Of course, it’s the way we do these things that defines our online presence and helps shape the perception of who we are and what we are involved in.

I’m going to be vague in the details of what I say, so I apologize for that. I was involved in the very early days of one of my favorite chats, way back when it started up, I guess, a little over a year ago. It was a weekly meeting spot for educators facing similar challenges and a place where we could throw around ideas and debate philosophies. Really stimulating, actually.

For whatever reason, I was away from it for months, until recently returning over the summer. There was now a whole new cast of characters involved, as many of the old guard had drifted away and other passionate people had supplanted them. It started off wonderfully for me. I was glad to be back and meeting new people.
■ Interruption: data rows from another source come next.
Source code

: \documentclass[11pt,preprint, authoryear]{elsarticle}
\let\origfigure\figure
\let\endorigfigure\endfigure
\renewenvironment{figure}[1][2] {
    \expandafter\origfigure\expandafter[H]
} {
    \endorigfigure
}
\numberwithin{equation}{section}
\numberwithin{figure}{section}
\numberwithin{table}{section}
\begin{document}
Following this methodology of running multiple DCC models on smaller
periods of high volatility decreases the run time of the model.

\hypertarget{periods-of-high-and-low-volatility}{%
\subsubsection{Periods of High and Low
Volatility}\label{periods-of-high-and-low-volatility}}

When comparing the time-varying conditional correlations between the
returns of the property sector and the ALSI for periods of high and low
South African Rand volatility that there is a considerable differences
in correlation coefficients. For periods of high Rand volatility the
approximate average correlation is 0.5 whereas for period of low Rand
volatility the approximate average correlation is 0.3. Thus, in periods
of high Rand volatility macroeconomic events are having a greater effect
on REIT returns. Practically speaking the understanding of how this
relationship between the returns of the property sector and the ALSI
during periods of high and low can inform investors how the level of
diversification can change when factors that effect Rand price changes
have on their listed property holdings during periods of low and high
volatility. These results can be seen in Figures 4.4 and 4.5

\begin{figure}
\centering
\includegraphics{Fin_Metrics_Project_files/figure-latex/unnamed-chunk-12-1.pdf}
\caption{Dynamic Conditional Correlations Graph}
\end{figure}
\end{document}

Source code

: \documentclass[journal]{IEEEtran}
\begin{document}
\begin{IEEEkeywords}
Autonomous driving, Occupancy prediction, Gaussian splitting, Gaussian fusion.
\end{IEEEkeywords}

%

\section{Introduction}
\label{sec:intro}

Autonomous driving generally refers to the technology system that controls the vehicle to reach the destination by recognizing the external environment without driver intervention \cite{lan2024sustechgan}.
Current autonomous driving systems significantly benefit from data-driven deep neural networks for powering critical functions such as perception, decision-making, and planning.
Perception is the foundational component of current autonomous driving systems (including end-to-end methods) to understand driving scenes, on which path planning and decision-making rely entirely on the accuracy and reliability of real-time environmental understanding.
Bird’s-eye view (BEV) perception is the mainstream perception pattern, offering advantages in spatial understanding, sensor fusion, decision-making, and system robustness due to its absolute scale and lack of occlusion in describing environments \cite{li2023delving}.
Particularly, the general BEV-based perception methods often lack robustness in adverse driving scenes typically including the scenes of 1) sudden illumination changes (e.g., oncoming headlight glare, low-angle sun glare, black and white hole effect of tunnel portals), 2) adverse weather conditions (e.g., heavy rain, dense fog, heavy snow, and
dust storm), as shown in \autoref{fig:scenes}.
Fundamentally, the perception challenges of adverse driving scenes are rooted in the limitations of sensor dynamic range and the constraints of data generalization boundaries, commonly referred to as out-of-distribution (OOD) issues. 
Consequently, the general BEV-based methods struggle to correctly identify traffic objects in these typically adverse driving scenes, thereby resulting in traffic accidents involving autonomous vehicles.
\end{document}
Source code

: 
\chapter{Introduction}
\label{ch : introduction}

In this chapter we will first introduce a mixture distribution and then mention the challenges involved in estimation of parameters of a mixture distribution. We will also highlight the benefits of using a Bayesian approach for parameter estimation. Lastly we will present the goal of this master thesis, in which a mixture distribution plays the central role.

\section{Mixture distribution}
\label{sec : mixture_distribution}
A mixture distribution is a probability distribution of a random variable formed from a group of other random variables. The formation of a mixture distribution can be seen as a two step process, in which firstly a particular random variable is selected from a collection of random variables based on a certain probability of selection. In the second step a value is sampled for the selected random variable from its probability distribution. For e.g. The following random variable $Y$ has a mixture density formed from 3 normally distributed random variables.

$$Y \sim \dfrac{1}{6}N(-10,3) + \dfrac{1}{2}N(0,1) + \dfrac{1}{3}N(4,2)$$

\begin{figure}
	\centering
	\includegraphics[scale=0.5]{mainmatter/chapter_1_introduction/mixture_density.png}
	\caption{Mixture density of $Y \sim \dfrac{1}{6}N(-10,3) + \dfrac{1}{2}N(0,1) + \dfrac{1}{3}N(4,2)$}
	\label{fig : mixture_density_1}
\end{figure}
Lately, though, this particular chat/hashtag has been populated by an absolutely insane, unprofessional, unbecoming amount of personal bickering that – believe me – bothers many people other than me. As a result, our weekly chat always winds up having a couple of people engaging in their back and forth while the rest of us try to continue talking about ways to improve our practice and our students’ educational experiences. Being around this has become extremely frustrating.

Oh, yeah. This is productive.

I know I am not the only one who feels these “extracurricular activities” are a waste of time. Not only that, they are sullying the name of this hashtag/chat and, I predict, will drive people away.

The same way a school can not succeed with infighting and attention brought upon personal differences, neither can a vital weekly online chat. People will inevitably grow tired of the incessant ridiculousness, stop believing in the value of the bigger picture, and say “See ya.” I would venture that no one involved in the hashtag/chat wants to get to that point, but I’d be lying if I said I haven’t thought about it myself.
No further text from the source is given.